Oneflow-Inc / oneflow

OneFlow is a deep learning framework designed to be user-friendly, scalable and efficient.
http://www.oneflow.org
Apache License 2.0
5.9k stars 666 forks source link

[Feature Request] tensor.data_ptr() #6843

Open hiyyg opened 2 years ago

hiyyg commented 2 years ago

like that in torch, so that we can access the cuda memory address of a tensor in python.

MARD1NO commented 2 years ago

Can you give us an example to use this feature in PyTorch? I wonder in which situation you need to use tensor.data_ptr()

hiyyg commented 2 years ago

@MARD1NO For example:

https://github.com/NVlabs/DeepIM-PyTorch/blob/b46ccd2465ce69ac575bf454d4171a5dcb9c6908/ycb_render/ycb_renderer.py#L506

lixinqi commented 2 years ago

@MARD1NO For example:

https://github.com/NVlabs/DeepIM-PyTorch/blob/b46ccd2465ce69ac575bf454d4171a5dcb9c6908/ycb_render/ycb_renderer.py#L506

It seems like pytorch has no api called map_tensor. Did it implement by your team?

hiyyg commented 2 years ago

@MARD1NO For example: https://github.com/NVlabs/DeepIM-PyTorch/blob/b46ccd2465ce69ac575bf454d4171a5dcb9c6908/ycb_render/ycb_renderer.py#L506

It seems like pytorch has no api called map_tensor. Did it implement by your team?

@lixinqi map_tensor is not related to pytorch. It just need a pointer like tensor.data_ptr() in pytorch. But if oneflow can also give users such a pointer, it can be changed to oneflow.

lixinqi commented 2 years ago

@hiyyg Oneflow doesn't provide api tensor.data_ptr() right now for two reasons:

  1. The fundemental of design is very different from pytorch's.

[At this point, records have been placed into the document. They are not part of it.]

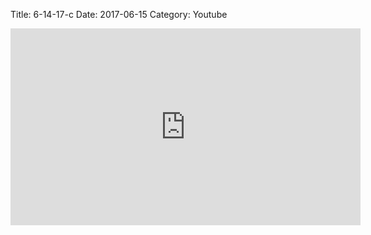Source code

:Title: 6-14-17-c
Date: 2017-06-15
Category: Youtube

<iframe width="560" height="315" src="https://www.youtube.com/embed/jm6j93rIqHk" title="YouTube video player" frameborder="0" allow="accelerometer; autoplay; clipboard-write; encrypted-media; gyroscope; picture-in-picture" allowfullscreen></iframe>

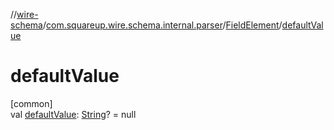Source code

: //[wire-schema](../../../index.md)/[com.squareup.wire.schema.internal.parser](../index.md)/[FieldElement](index.md)/[defaultValue](default-value.md)

# defaultValue

[common]\
val [defaultValue](default-value.md): [String](https://kotlinlang.org/api/latest/jvm/stdlib/kotlin/-string/index.html)? = null
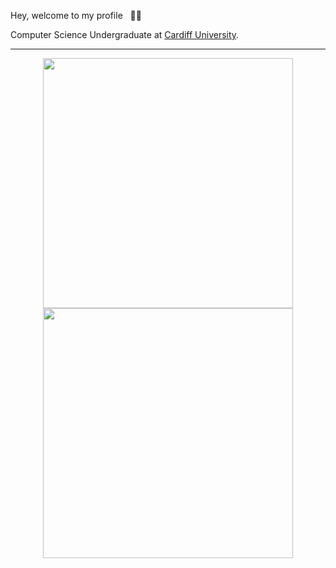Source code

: Hey, welcome to my profile &nbsp; 👋🏽

Computer Science Undergraduate at [Cardiff University](https://www.cardiff.ac.uk/). 

---
<p align = "center">
  <img src = "https://github-readme-stats.vercel.app/api?username=kieranmakes&show_icons=true&theme=bear" width = 400>
  <img src = "https://github-readme-streak-stats.herokuapp.com?user=kieranmakes&theme=dark&hide_border=true" width = 400>
</p>
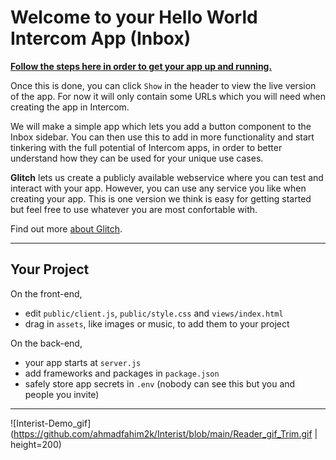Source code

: Welcome to your Hello World Intercom App (Inbox)
=================

[**Follow the steps here in order to get your app up and running.**](https://developers.intercom.com/building-apps/docs/build-an=app-for-your-inbox)

Once this is done, you can click `Show` in the header to view the live version of the app. For now it will only contain some URLs which you will need when creating the app in Intercom.

We will make a simple app which lets you add a button component to the Inbox sidebar. You can then use this to add in more functionality and start tinkering with the full potential of Intercom apps, in order to better understand how they can be used for your unique use cases.

**Glitch** lets us create a publicly available webservice where you can test and interact with your app. However, you can use any service you like when creating your app. This is one version we think is easy for getting started but feel free to use whatever you are most confortable with.

Find out more [about Glitch](https://glitch.com/about).

---

Your Project
------------

On the front-end,
- edit `public/client.js`, `public/style.css` and `views/index.html`
- drag in `assets`, like images or music, to add them to your project

On the back-end,
- your app starts at `server.js`
- add frameworks and packages in `package.json`
- safely store app secrets in `.env` (nobody can see this but you and people you invite)

---


![Interist-Demo_gif](https://github.com/ahmadfahim2k/Interist/blob/main/Reader_gif_Trim.gif | height=200) 
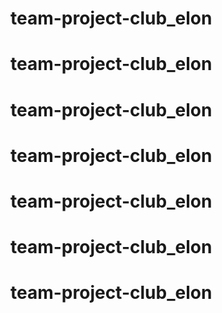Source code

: # team-project-club_elon
# team-project-club_elon
# team-project-club_elon
# team-project-club_elon
# team-project-club_elon
# team-project-club_elon
# team-project-club_elon
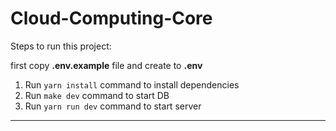 # Cloud-Computing-Core

Steps to run this project:

first copy **.env.example** file and create to **.env**

1. Run `yarn install` command to install dependencies
2. Run `make dev` command to start DB
3. Run `yarn run dev` command to start server

---
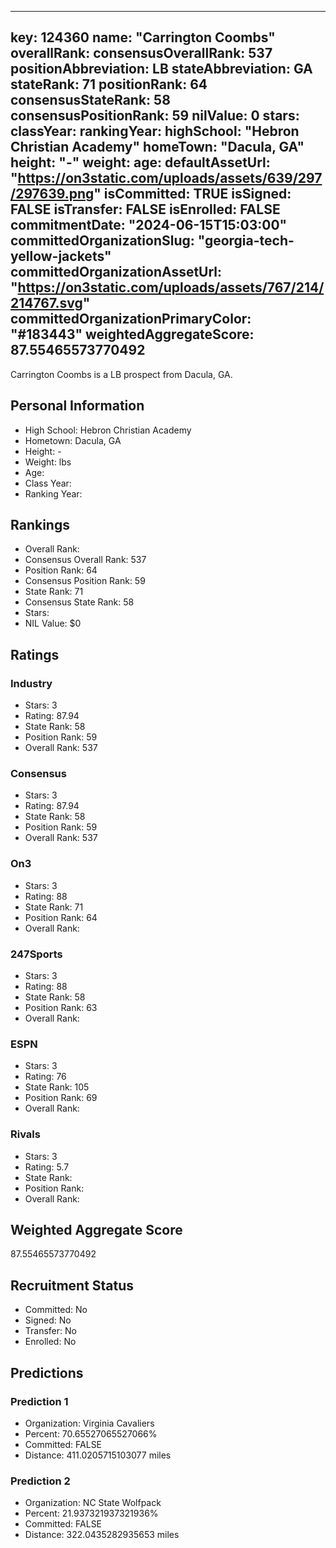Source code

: ---
  key: 124360
  name: "Carrington Coombs"
  overallRank: 
  consensusOverallRank: 537
  positionAbbreviation: LB
  stateAbbreviation: GA
  stateRank: 71
  positionRank: 64
  consensusStateRank: 58
  consensusPositionRank: 59
  nilValue: 0
  stars: 
  classYear: 
  rankingYear: 
  highSchool: "Hebron Christian Academy"
  homeTown: "Dacula, GA"
  height: "-"
  weight: 
  age: 
  defaultAssetUrl: "https://on3static.com/uploads/assets/639/297/297639.png"
  isCommitted: TRUE
  isSigned: FALSE
  isTransfer: FALSE
  isEnrolled: FALSE
  commitmentDate: "2024-06-15T15:03:00"
  committedOrganizationSlug: "georgia-tech-yellow-jackets"
  committedOrganizationAssetUrl: "https://on3static.com/uploads/assets/767/214/214767.svg"
  committedOrganizationPrimaryColor: "#183443"
  weightedAggregateScore: 87.55465573770492
  ---
  
  Carrington Coombs is a LB prospect from Dacula, GA.
  
  ## Personal Information
  - High School: Hebron Christian Academy
  - Hometown: Dacula, GA
  - Height: -
  - Weight:  lbs
  - Age: 
  - Class Year: 
  - Ranking Year: 
  
  ## Rankings
  - Overall Rank: 
  - Consensus Overall Rank: 537
  - Position Rank: 64
  - Consensus Position Rank: 59
  - State Rank: 71
  - Consensus State Rank: 58
  - Stars: 
  - NIL Value: $0
  
  ## Ratings
  
  ### Industry
  - Stars: 3
  - Rating: 87.94
  - State Rank: 58
  - Position Rank: 59
  - Overall Rank: 537
  
  ### Consensus
  - Stars: 3
  - Rating: 87.94
  - State Rank: 58
  - Position Rank: 59
  - Overall Rank: 537
  
  ### On3
  - Stars: 3
  - Rating: 88
  - State Rank: 71
  - Position Rank: 64
  - Overall Rank: 
  
  ### 247Sports
  - Stars: 3
  - Rating: 88
  - State Rank: 58
  - Position Rank: 63
  - Overall Rank: 
  
  ### ESPN
  - Stars: 3
  - Rating: 76
  - State Rank: 105
  - Position Rank: 69
  - Overall Rank: 
  
  ### Rivals
  - Stars: 3
  - Rating: 5.7
  - State Rank: 
  - Position Rank: 
  - Overall Rank: 
  
  ## Weighted Aggregate Score
  87.55465573770492
  
  ## Recruitment Status
  - Committed: No
  - Signed: No
  - Transfer: No
  - Enrolled: No
  
  
  
  ## Predictions
  
  ### Prediction 1
  - Organization: Virginia Cavaliers
  - Percent: 70.65527065527066%
  - Committed: FALSE
  - Distance: 411.0205715103077 miles
  
  ### Prediction 2
  - Organization: NC State Wolfpack
  - Percent: 21.937321937321936%
  - Committed: FALSE
  - Distance: 322.0435282935653 miles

Memory of pytorch tensor are synchronously allocated in the same thread running python code, While memory of oneflow tensor are asynchronously allocated in a dependent worker thread. It's illegal to directly accesss memory of tensor in main thread.
  2. oneflow tensor can represent distributed tensor across nodes. For example t = oneflow.ones((32, 32), placement=flow.placement("cuda", {0:[0, 1]}), sbp=flow.sbp.split(0)), t is a distributed tensor (or consistent tensor) , the data of t[0:16, :] is located on device cuda 0, and the data of t[16:, :] is located on device cuda 1. Hence the behavior of t.data_ptr() is unable to be defined.

We will discuss this feature request in the near future.

hiyyg commented 2 years ago

OK. Really hope that oneday oneflow can TRULY replace pytorch.